El advenimiento de la “democracia representativa” supuso equiparar este concepto al del gobierno representativo, es decir, el gobierno del pueblo por sus representantes. Se instituyó así un sistema político que separaba del concepto genuino de democracia, donde el poder era ejercido directamente por los ciudadanos o por delegados que eran designados por sorteo y por un periodo corto. Unos tiempos en los que la elección por votación se consideraba aristocrática y se autorizaba sólo en circunstancias especiales.
La democracia representativa presupone la separación del Estado y la sociedad y el ejercicio de la soberanía por un cuerpo de representantes separados. Esto ha dado lugar, tal y como comentó en cierta ocasión Jesús Ibáñez (“Nada para el pueblo, pero sin el pueblo”, en Archipiélago, nº 9, 1992), que los que “mandan representan a los mandados y sólo hay que representar a lo que es impresentable” y, desde luego, los españoles no los somos. Opiniones como estas en contra de la representación política, basada en elecciones cada determinado número de años, surgieron casi al mismo tiempo que se fundó este sistema. El propio Rousseau, en “El contrato social”, llegó a decir que “los ingleses creen que son libres, pero la verdad es que son libres un solo día cada cinco años”. Hoy día, como bien criticó Cornelius Castoriadis, ni siquiera los electores son libres cada cuatro años, ya que “los candidatos son designados por la cúpula del aparato del partido” y se presentan con unos programas plagados de mentiras y falsas promesas. Unos partidos políticos que forman un conglomerado con el poder privado que les impone límites estrechos a su acción política. Siguen de esta manera a pie juntillas la idea de Adam Smith, el padre del liberalismo económico, para quien la tarea principal del gobierno era la defensa de los ricos contra los pobres. Noam Chomsky ha conseguido resumir en una sola frase lo que ocurre en su país y en la mayoría de los países occidentales en los que se ha impuesto el bipartidismo: “hay básicamente un solo partido político, el de los negocios, con dos facciones”.

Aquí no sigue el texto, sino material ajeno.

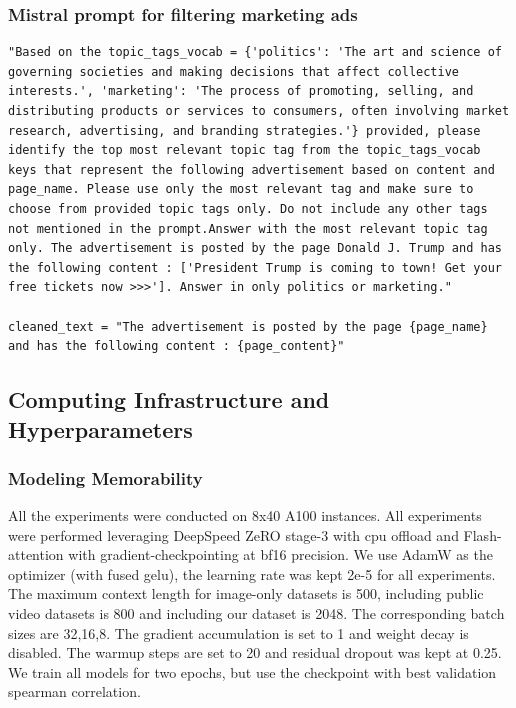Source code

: \subsubsection{Mistral prompt for filtering marketing ads}
\label{lst:msitral-filter-prompt}
\begin{lstlisting}[caption={Mistral Prompt for Ad Filtering},label={listing:Mistral Prompt for Ad Filtering},frame=single,breaklines=true,basicstyle=\tiny,]
"Based on the topic_tags_vocab = {'politics': 'The art and science of governing societies and making decisions that affect collective interests.', 'marketing': 'The process of promoting, selling, and distributing products or services to consumers, often involving market research, advertising, and branding strategies.'} provided, please identify the top most relevant topic tag from the topic_tags_vocab keys that represent the following advertisement based on content and page_name. Please use only the most relevant tag and make sure to choose from provided topic tags only. Do not include any other tags not mentioned in the prompt.Answer with the most relevant topic tag only. The advertisement is posted by the page Donald J. Trump and has the following content : ['President Trump is coming to town! Get your free tickets now >>>']. Answer in only politics or marketing."

cleaned_text = "The advertisement is posted by the page {page_name} and has the following content : {page_content}"
\end{lstlisting}

\subsection{Computing Infrastructure and Hyperparameters}
\subsubsection{Modeling Memorability}
\label{sec:experimental-details}
All the experiments were conducted on 8x40 A100 instances. All experiments were performed leveraging DeepSpeed ZeRO stage-3 with cpu offload \cite{ren2021zero,rasley2020deepspeed,rajbhandari2020zero} and Flash-attention \cite{dao2022flashattention} with gradient-checkpointing \cite{chen2016training} at bf16 precision. We use AdamW as the optimizer (with fused gelu), the learning rate was kept 2e-5 for all experiments. The maximum context length for image-only datasets is 500, including public video datasets is 800 and including our dataset is 2048. The corresponding batch sizes are 32,16,8. The gradient accumulation is set to 1 and weight decay is disabled. The warmup steps are set to 20 and residual dropout was kept at 0.25. We train all models for two epochs, but use the checkpoint with best validation spearman correlation.

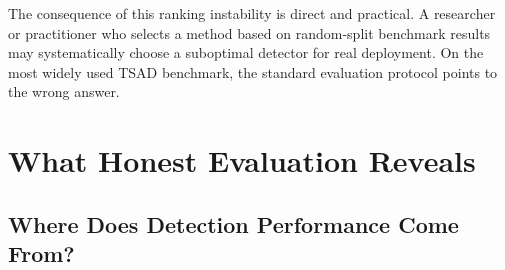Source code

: \documentclass[preprint,12pt]{elsarticle}
\begin{document}
\begin{table}[htbp]
\centering
\small\setlength{\tabcolsep}{3pt}
\caption{Method rankings under random vs.\ temporal split. With $n=5$ methods, the minimum $|\rho|$ for statistical significance at $\alpha=0.05$ (two-tailed) is 1.0; all reported $\rho$ values are descriptive effect sizes. The 9-method expansion confirms that random-split rankings can be uninformative about temporal-split performance even with adequate statistical power.}
\label{tab:ranking}
\end{table}

The consequence of this ranking instability is direct and practical. A researcher or practitioner who selects a method based on random-split benchmark results may systematically choose a suboptimal detector for real deployment. On the most widely used TSAD benchmark, the standard evaluation protocol points to the wrong answer.

\section{What Honest Evaluation Reveals}
\label{sec:consequences}

\subsection{Where Does Detection Performance Come From?}
\end{document}
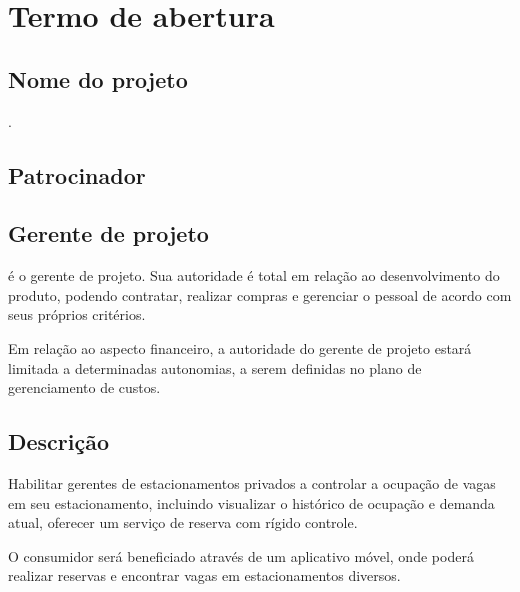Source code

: 
\chapter{Termo de abertura}

\section{Nome do projeto}

\projectName.

\section{Patrocinador}

\projectSponsorName


\section{Gerente de projeto}

\projectManagerName é o gerente de projeto. Sua autoridade é total em relação ao desenvolvimento do produto, podendo contratar, realizar compras e gerenciar o pessoal de acordo com seus próprios critérios.

Em relação ao aspecto financeiro, a autoridade do gerente de projeto estará limitada a determinadas autonomias, a serem definidas no plano de gerenciamento de custos.


\section{Descrição}

Habilitar gerentes de estacionamentos privados a controlar a ocupação de vagas em seu estacionamento, incluindo visualizar o histórico de ocupação e demanda atual, oferecer um serviço de reserva com rígido controle.

O consumidor será beneficiado através de um aplicativo móvel, onde poderá realizar reservas e encontrar vagas em estacionamentos diversos.

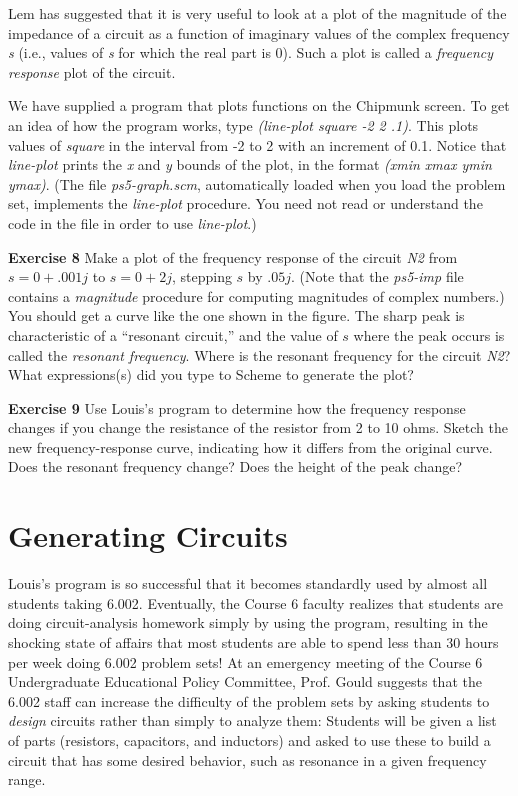 Lem has suggested that it is very useful to look at a plot of the
magnitude of the impedance of a circuit as a function of imaginary
values of the complex frequency {\it s} (i.e., values of {\it s} for which
the real part is 0).  Such a plot is called a {\it frequency response}
plot of the circuit.

We have supplied a program that plots functions on the Chipmunk screen.  To get
an idea of how the program works, type {\it (line-plot square -2 2 .1)}.  This
plots values of {\it square} in the interval from -2 to 2 with an increment of
0.1.  Notice that {\it line-plot} prints the {\it x} and {\it y} bounds of the
plot, in the format {\it (xmin xmax ymin ymax)}.  (The file {\it
ps5-graph.scm}, automatically loaded when you load the problem set, implements
the {\it line-plot} procedure.  You need not read or understand the code in the
file in order to use {\it line-plot}.)

\begin{minipage}[t]{\linewidth}
{\bf Exercise 8}
Make a plot of the frequency response of the circuit {\it N2} from
$s=0+.001j$ to $s=0+2j$, stepping $s$ by $.05j$.  (Note that
the {\it ps5-imp} file contains a {\it magnitude} procedure for computing
magnitudes of complex numbers.)  You should get a curve like the one
shown in the figure.  The sharp peak is characteristic of a ``resonant
circuit,'' and the value of $s$ where the peak occurs is called the
{\it resonant frequency}.  Where is the resonant frequency for the
circuit {\it N2}?  What expressions(s) did you type to Scheme to
generate the plot?

\vspace{4.5in}
\end{minipage}

{\bf Exercise 9}
Use Louis's program to determine how the frequency response changes
if you change the resistance of the resistor from 2 to 10 ohms.
Sketch the new frequency-response curve, indicating how it differs
from the original curve.
Does the resonant frequency change?  Does the height of the peak
change?


\section{Generating Circuits}

Louis's program is so successful that it becomes standardly used by
almost all students taking 6.002.  Eventually, the Course 6 faculty
realizes that students are doing circuit-analysis homework simply by
using the program, resulting in the shocking state of affairs that
most students are able to spend less than 30 hours per week doing
6.002 problem sets!  At an emergency meeting of the Course 6
Undergraduate Educational Policy Committee, Prof. Gould suggests that
the 6.002 staff can increase the difficulty of the problem sets by
asking students to {\it design} circuits rather than simply to analyze
them: Students will be given a list of parts (resistors, capacitors,
and inductors) and asked to use these to build a circuit that has some
desired behavior, such as resonance in a given frequency range.

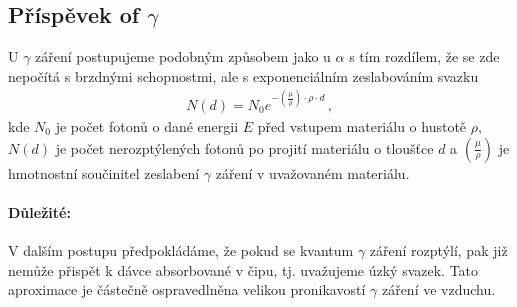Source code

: \documentclass[11pt,a4paper]{article}
\begin{document}
\subsection{Příspěvek of $\gamma$}
U $\gamma$ záření postupujeme podobným způsobem jako u $\alpha$ s tím rozdílem, že se zde nepočítá s brzdnými schopnostmi, ale s exponenciálním zeslabováním svazku
\begin{align}
	N(d)=N_0e^{-\left(\frac{\mu}{\rho}\right)\cdot\rho\cdot d}\,,
\end{align}
kde $N_0$ je počet fotonů o dané energii $E$ před vstupem materiálu o hustotě $\rho$, $N(d)$ je počet nerozptýlených fotonů po projití materiálu o tloušťce $d$ a $\left(\frac{\mu}{\rho}\right)$ je hmotnostní součinitel zeslabení $\gamma$ záření v uvažovaném materiálu. 

\paragraph{Důležité:} V dalším postupu předpokládáme, že pokud se kvantum $\gamma$ záření rozptýlí, pak již nemůže přispět k dávce absorbované v čipu, tj. uvažujeme úzký svazek. Tato aproximace je částečně ospravedlněna velikou pronikavostí $\gamma$ záření ve vzduchu.
\end{document}
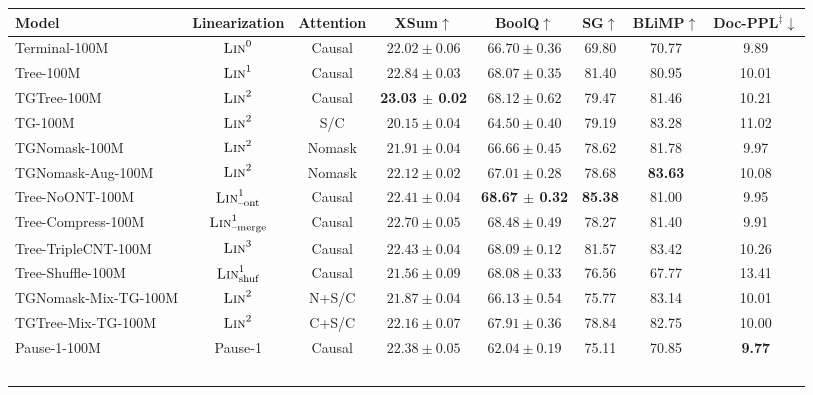 \documentclass[11pt]{article}
\begin{document}
\begin{table}[htbp]
  \centering
  \footnotesize
  \setlength{\tabcolsep}{2.2pt}
  \begin{tabular}{lccc@{\hspace{6pt}}c@{\hspace{6pt}}c@{\hspace{6pt}}c@{\hspace{6pt}}c}
    \toprule
    Model & Linearization & Attention & XSum$\uparrow$ & BoolQ$\uparrow$ & SG$\uparrow$ & BLiMP$\uparrow$ & Doc-PPL$^\ddagger$$\downarrow$ \\
    \midrule
    Terminal-100M & $\textsc{Lin}^0$ & Causal & $22.02 \pm 0.06$ & $66.70 \pm 0.36$ & 69.80 & 70.77 & 9.89 \\
    Tree-100M & $\textsc{Lin}^1$ & Causal & $22.84 \pm 0.03$ & $68.07 \pm 0.35$ & 81.40 & 80.95 & 10.01 \\
    TGTree-100M & $\textsc{Lin}^2$ & Causal & \textbf{23.03 $\pm$ 0.02} & $68.12 \pm 0.62$ & 79.47 & 81.46 & 10.21 \\
    TG-100M & $\textsc{Lin}^2$ & S/C & $20.15 \pm 0.04$ & $64.50 \pm 0.40$ & 79.19 & 83.28 & 11.02 \\
    TGNomask-100M & $\textsc{Lin}^2$ & Nomask & $21.91 \pm 0.04$ & $66.66 \pm 0.45$ & 78.62 & 81.78 & 9.97 \\
    TGNomask-Aug-100M & $\textsc{Lin}^2$ & Nomask & $22.12 \pm 0.02$ & $67.01 \pm 0.28$ & 78.68 & \textbf{83.63} & 10.08 \\
    Tree-NoONT-100M & $\textsc{Lin}^1_{\text{--ont}}$ & Causal & $22.41 \pm 0.04$ & \textbf{68.67 $\pm$ 0.32} & \textbf{85.38} & 81.00 & 9.95 \\
    Tree-Compress-100M & $\textsc{Lin}^1_{\text{--merge}}$ & Causal & $22.70 \pm 0.05$ & $68.48 \pm 0.49$ & 78.27 & 81.40 & 9.91 \\
    Tree-TripleCNT-100M & $\textsc{Lin}^3$ & Causal & $22.43 \pm 0.04$ & $68.09 \pm 0.12$ & 81.57 & 83.42 & 10.26 \\
    Tree-Shuffle-100M & $\textsc{Lin}^1_{\text{shuf}}$ & Causal & $21.56 \pm 0.09$ & $68.08 \pm 0.33$ & 76.56 & 67.77 & 13.41 \\
    TGNomask-Mix-TG-100M & $\textsc{Lin}^2$ & N+S/C & $21.87 \pm 0.04$ & $66.13 \pm 0.54$ & 75.77 & 83.14 & 10.01 \\
    TGTree-Mix-TG-100M & $\textsc{Lin}^2$ & C+S/C & $22.16 \pm 0.07$ & $67.91 \pm 0.36$ & 78.84 & 82.75 & 10.00 \\
    Pause-1-100M & Pause-1 & Causal & $22.38 \pm 0.05$ & $62.04 \pm 0.19$ & 75.11 & 70.85 & \textbf{9.77} \\
$$
\end{tabular}
\end{table}
\end{document}
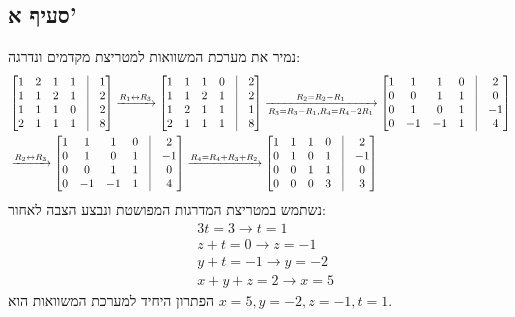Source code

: \documentclass[a4paper, 10pt]{article}
\begin{document}
\begin{hebrew}
	\subsection{סעיף א'}
	נמיר את מערכת המשוואות למטריצת מקדמים ונדרגה:
	\[
		\begin{aligned}
			& \begin{bmatrix}
			1 & 2 & 1 & 1 & \vline & 1 \\
			1 & 1 & 2 & 1 & \vline & 2 \\
			1 & 1 & 1 & 0 & \vline & 2 \\
			2 & 1 & 1 & 1 & \vline & 8
			\end{bmatrix}
			\xrightarrow{R_1 \leftrightarrow R_3}
			\begin{bmatrix}
			1 & 1 & 1 & 0 & \vline & 2 \\
			1 & 1 & 2 & 1 & \vline & 2 \\
			1 & 2 & 1 & 1 & \vline & 1 \\
			2 & 1 & 1 & 1 & \vline & 8
			\end{bmatrix}
			\xrightarrow[R_3 = R_3 - R_1, R_4 = R_4 - 2R_1] {R_2 = R_2 - R_1}
			\begin{bmatrix}
			1 & 1 & 1 & 0 & \vline & 2 \\
			0 & 0 & 1 & 1 & \vline & 0 \\
			0 & 1 & 0 & 1 & \vline & -1 \\
			0 & -1 & -1 & 1 & \vline & 4
			\end{bmatrix} \\
			& \xrightarrow{R_2 \leftrightarrow R_3}
			\begin{bmatrix}
			1 & 1 & 1 & 0 & \vline & 2 \\
			0 & 1 & 0 & 1 & \vline & -1 \\
			0 & 0 & 1 & 1 & \vline & 0 \\
			0 & -1 & -1 & 1 & \vline & 4
			\end{bmatrix}
			\xrightarrow{R_4 = R_4 + R_3 + R_2}
			\begin{bmatrix}
			1 & 1 & 1 & 0 & \vline & 2 \\
			0 & 1 & 0 & 1 & \vline & -1 \\
			0 & 0 & 1 & 1 & \vline & 0 \\
			0 & 0 & 0 & 3 & \vline & 3
			\end{bmatrix}
		\end{aligned}
	\]
	נשתמש במטריצת המדרגות המפושטת ונבצע הצבה לאחור:
	\[
		\begin{aligned}
			& 3t = 3 \rightarrow t = 1 \\
			& z + t = 0 \rightarrow z = -1 \\
			& y + t = -1 \rightarrow y = -2 \\
			& x + y + z = 2 \rightarrow x = 5
		\end{aligned}
	\]
	הפתרון היחיד למערכת המשוואות הוא
	$x = 5, y = -2, z = -1, t = 1$.


\end{hebrew}
\end{document}
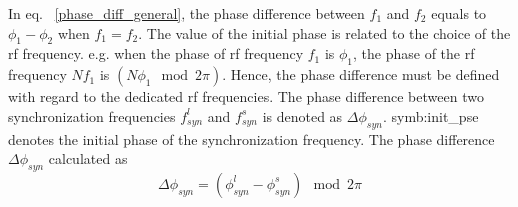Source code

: In eq. ~\ref{phase_diff_general}, the phase difference between $f_1$ and $f_2$ equals to $\phi_1-\phi_2$ when $f_1=f_2$. The value of the initial phase is related to the choice of the rf frequency. e.g. when the phase of rf frequency $f_1$ is $\phi_1$, the phase of the rf frequency $Nf_1$ is $(N\phi_1 \mod 2\pi)$. Hence, the phase difference must be defined with regard to the dedicated rf frequencies. The phase difference between two synchronization frequencies $f_{\mathit{syn}}^{l}$ and $f_{\mathit{syn}}^{s}$ is denoted as $\Delta \phi_\mathit{syn}$. \gls{symb:init_pse} denotes the initial phase of the synchronization frequency. The phase difference $\Delta \phi_\mathit{syn}$ calculated as
\begin{equation}
\label{phase_diff_cir_int1}
	\Delta \phi_\mathit{syn}=(\phi^l_\mathit{syn}-\phi^s_\mathit{syn}) \mod 2\pi
\end{equation}

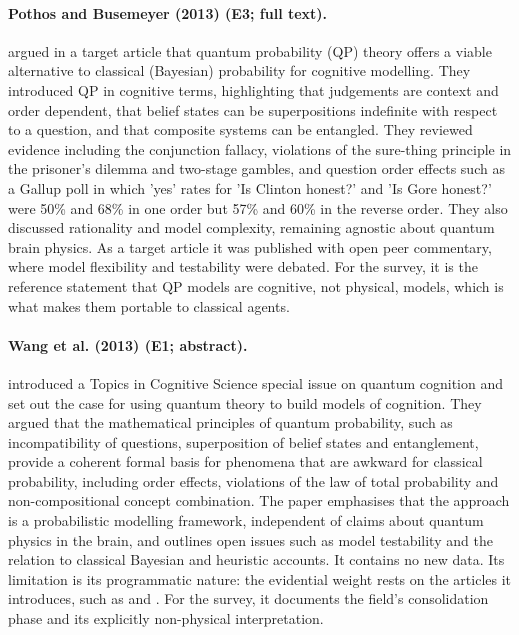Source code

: \documentclass[10pt,a4paper]{article}
\begin{document}
\paragraph{Pothos and Busemeyer (2013) (E3; full text).} \citet{Pothos2013a} argued in a target article that quantum probability (QP) theory offers a viable alternative to classical (Bayesian) probability for cognitive modelling. They introduced QP in cognitive terms, highlighting that judgements are context and order dependent, that belief states can be superpositions indefinite with respect to a question, and that composite systems can be entangled. They reviewed evidence including the conjunction fallacy, violations of the sure-thing principle in the prisoner's dilemma and two-stage gambles, and question order effects such as a Gallup poll in which 'yes' rates for 'Is Clinton honest?' and 'Is Gore honest?' were 50\% and 68\% in one order but 57\% and 60\% in the reverse order. They also discussed rationality and model complexity, remaining agnostic about quantum brain physics. As a target article it was published with open peer commentary, where model flexibility and testability were debated. For the survey, it is the reference statement that QP models are cognitive, not physical, models, which is what makes them portable to classical agents.

\paragraph{Wang et al. (2013) (E1; abstract).} \citet{Wang2013a} introduced a Topics in Cognitive Science special issue on quantum cognition and set out the case for using quantum theory to build models of cognition. They argued that the mathematical principles of quantum probability, such as incompatibility of questions, superposition of belief states and entanglement, provide a coherent formal basis for phenomena that are awkward for classical probability, including order effects, violations of the law of total probability and non-compositional concept combination. The paper emphasises that the approach is a probabilistic modelling framework, independent of claims about quantum physics in the brain, and outlines open issues such as model testability and the relation to classical Bayesian and heuristic accounts. It contains no new data. Its limitation is its programmatic nature: the evidential weight rests on the articles it introduces, such as \citep{Wang2013b} and \citep{Aerts2013}. For the survey, it documents the field's consolidation phase and its explicitly non-physical interpretation.
\end{document}
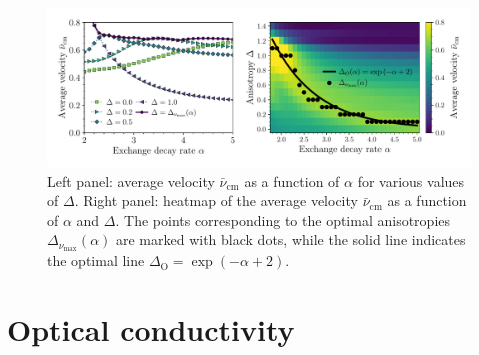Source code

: \begin{figure}[htbp]
  \centering
  \includegraphics[width=\linewidth]{Figures/optimal_velocity.pdf}
  \caption{Left panel: average velocity \(\bar{\nu}_{\text{cm}}\) as a function of \(\alpha\) for various values of \(\Delta\).
  Right panel: heatmap of the average velocity \(\bar{\nu}_{\text{cm}}\) as a function of \(\alpha\) and \(\Delta\). The points
  corresponding to the optimal anisotropies \(\Delta_{\nu_{\mathrm{max}}} (\alpha)\) are marked with black dots, while the solid line
  indicates the optimal line \(\Delta_{\mathrm{O}} = \exp\left(-\alpha + 2\right)\).}
  \label{fig:optimal_velocity}
\end{figure}
\vspace*{-1cm}
\section{Optical conductivity}


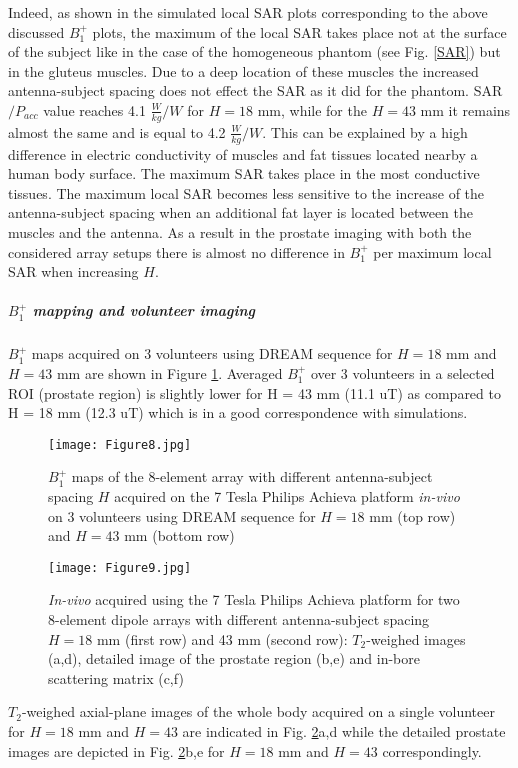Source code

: \documentclass[fleqn,10pt]{wlscirep}
\begin{document}
Indeed, as shown in the simulated local SAR plots corresponding to the above discussed $B_1^{+}$ plots, the maximum of the local SAR takes place not at the surface of the subject like in the case of the homogeneous phantom (see Fig. \ref{SAR}) but in the gluteus muscles. Due to a deep location of these muscles the increased antenna-subject spacing does not effect the SAR as it did for the phantom. SAR$/P_{acc}$ value reaches 4.1 $\frac{W}{kg}/W$ for $H=18$ mm, while for the $H=43$ mm it remains almost the same and is equal to 4.2 $\frac{W}{kg}/W$. This can be explained by a high difference in electric conductivity of muscles and fat tissues located nearby a human body surface. The maximum SAR takes place in the most conductive tissues. The maximum local SAR becomes less sensitive to the increase of the antenna-subject spacing when an additional fat layer is located between the muscles and the antenna. As a result in the prostate imaging with both the considered array setups there is almost no difference in $B_1^{+}$ per maximum local SAR when increasing $H$.   

\subparagraph*{$B_1^{+}$ mapping and volunteer imaging}

$B_1^{+}$ maps acquired on 3 volunteers using DREAM sequence for $H=18$ mm and $H=43$ mm are shown in Figure \ref{3volunteers}. Averaged $B_1^{+}$ over 3 volunteers in a selected ROI (prostate region) is slightly lower for H = 43 mm (11.1 uT) as compared to H = 18 mm (12.3 uT) which is in a good correspondence with simulations.
%
\begin{figure}[t]
\center
\texttt{[image: Figure8.jpg]}
\caption{$B_1^{+}$ maps of the 8-element array with different antenna-subject spacing $H$ acquired on the 7 Tesla Philips Achieva platform \textit{in-vivo} on 3 volunteers using DREAM sequence for $H=18$ mm (top row) and $H=43$ mm (bottom row)}
\label{3volunteers}
\end{figure}
%
\begin{figure}[ht]
\center
\texttt{[image: Figure9.jpg]}
\caption{\textit{In-vivo} acquired using the 7 Tesla Philips Achieva platform for two 8-element dipole arrays with different antenna-subject spacing $H=18$ mm (first row) and 43 mm (second row): $T_{2}$-weighed images (a,d), detailed image of the prostate region (b,e) and in-bore scattering matrix (c,f)}
\label{T1w+S}
\end{figure}
%
$T_{2}$-weighed axial-plane images of the whole body acquired on a single volunteer for $H=18$ mm and $H=43$ are indicated in Fig. \ref{T1w+S}a,d while the detailed prostate images are depicted in Fig. \ref{T1w+S}b,e for $H=18$ mm and $H=43$ correspondingly.
\end{document}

A nadie debería de extrañarle que todos los políticos de nuestro país, sin excepción, recelen de la democracia directa o en su forma más elaborada de la democracia inclusiva propuesta por Takis Fotopoulos. El miedo que sienten al escuchar hablar de esta palabra es comprensible. De llevarse a la práctica supondría acabar con los privilegios que ostentan los integrantes de la oligarquía liberal que domina el complejo entramado de poder en nuestro país. No obstante, coincido con Noam Chomsky, en que “el instinto de libertad puede ser apaciguado, pero no asesinado. El coraje y la dedicación de la gente que lucha por su libertad, su voluntad de confrontar el extremo terror del Estado y su violencia, son frecuentemente asombrosos”. Guiados por este instinto, y sobre todo en épocas de crisis como la que estamos viviendo, surgen de manera espontánea tentativas de reinstaurar la democracia directa que funcionó en la Atenas clásica. Como nos recuerda Cornelius Castoriadis esto ha sucedido “cada vez que hubo un verdadero movimiento popular democrático: tanto en América del norte en 1776, como en la revolución francesa, como en las primeras formas organizativas del movimiento obrero, en la Cataluña de la CNT y también en el 56 con la revolución húngara”. Casi todos estos movimientos fueron reprimidos con dureza por los detentadores del poder y en tiempos más recientes ha sido la obsesión de las élites occidentales, principalmente de EE.UU, acabar con cualquier iniciativa de este tipo por los medios que sean. Ahora, como resultado de la profunda crisis multidimensional que llevamos padeciendo desde hace cuatro años, vuelven a resurgir tentativas de devolver el poder del pueblo a sus legítimos poseedores. Las sofisticadas técnicas de fabricación del consenso (Noam Chomsky) y de adoctrinamiento están fallando estrepitosamente. Cada día hay más gente que empiezan a ver la realidad por sus propios ojos y comienzan a desprenderse del miedo que les infunden los potentes mecanismos de control social. Aún quedan dos obstáculos importantes que superar: romper el aislamiento y el individualismo; y desprenderse de la apatía general y la frivolidad existencial que nos ha inculcado el consumismo desaforado. Nuestra vida tiene que tomar otro sentido: “la creación de seres humanos que amen la sabiduría, que amen la belleza y que amen el bien común”.(Corneluis Castoriadis, dixit).